* _Instructions to follow_
Write out the complete data exactly as written.

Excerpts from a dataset
_ _ _ _ _ _ _

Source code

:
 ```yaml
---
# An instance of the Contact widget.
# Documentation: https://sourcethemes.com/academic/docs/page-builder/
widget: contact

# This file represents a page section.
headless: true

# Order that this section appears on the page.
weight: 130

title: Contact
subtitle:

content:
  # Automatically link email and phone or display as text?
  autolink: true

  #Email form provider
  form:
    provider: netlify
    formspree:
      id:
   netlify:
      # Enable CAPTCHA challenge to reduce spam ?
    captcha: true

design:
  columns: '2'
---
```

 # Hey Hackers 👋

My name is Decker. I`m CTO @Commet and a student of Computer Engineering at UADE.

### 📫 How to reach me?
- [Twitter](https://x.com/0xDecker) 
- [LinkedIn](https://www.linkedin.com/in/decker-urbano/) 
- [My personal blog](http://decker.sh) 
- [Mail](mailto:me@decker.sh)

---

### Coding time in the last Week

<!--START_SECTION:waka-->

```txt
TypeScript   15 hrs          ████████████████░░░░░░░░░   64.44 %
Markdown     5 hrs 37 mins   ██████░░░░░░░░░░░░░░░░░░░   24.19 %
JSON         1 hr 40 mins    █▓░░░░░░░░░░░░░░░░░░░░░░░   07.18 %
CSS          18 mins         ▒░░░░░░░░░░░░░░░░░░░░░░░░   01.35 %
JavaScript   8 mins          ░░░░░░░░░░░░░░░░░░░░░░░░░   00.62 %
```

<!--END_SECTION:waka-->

_ _ _ _ _ _ _

* _Answer for the task_
Source code

:
 ```yaml
---
# An instance of the Contact widget.
# Documentation: https://sourcethemes.com/academic/docs/page-builder/
widget: contact

# This file represents a page section.
headless: true

# Order that this section appears on the page.
weight: 130

title: Contact
subtitle:

content:
  # Automatically link email and phone or display as text?
  autolink: true

  #Email form provider
  form:
    provider: netlify
    formspree:
      id:
   netlify:
      # Enable CAPTCHA challenge to reduce spam ?
    captcha: true

design:
  columns: '2'
---
```

 # Hey Hackers 👋

My name is Decker. I`m CTO @Commet and a student of Computer Engineering at UADE.

### 📫 How to reach me?
- [Twitter](https://x.com/0xDecker) 
- [LinkedIn](https://www.linkedin.com/in/decker-urbano/) 
- [My personal blog](http://decker.sh) 
- [Mail](mailto:me@decker.sh)

---

### Coding time in the last Week

<!--START_SECTION:waka-->

```txt
TypeScript   15 hrs          ████████████████░░░░░░░░░   64.44 %
Markdown     5 hrs 37 mins   ██████░░░░░░░░░░░░░░░░░░░   24.19 %
JSON         1 hr 40 mins    █▓░░░░░░░░░░░░░░░░░░░░░░░   07.18 %
CSS          18 mins         ▒░░░░░░░░░░░░░░░░░░░░░░░░   01.35 %
JavaScript   8 mins          ░░░░░░░░░░░░░░░░░░░░░░░░░   00.62 %
```

<!--END_SECTION:waka-->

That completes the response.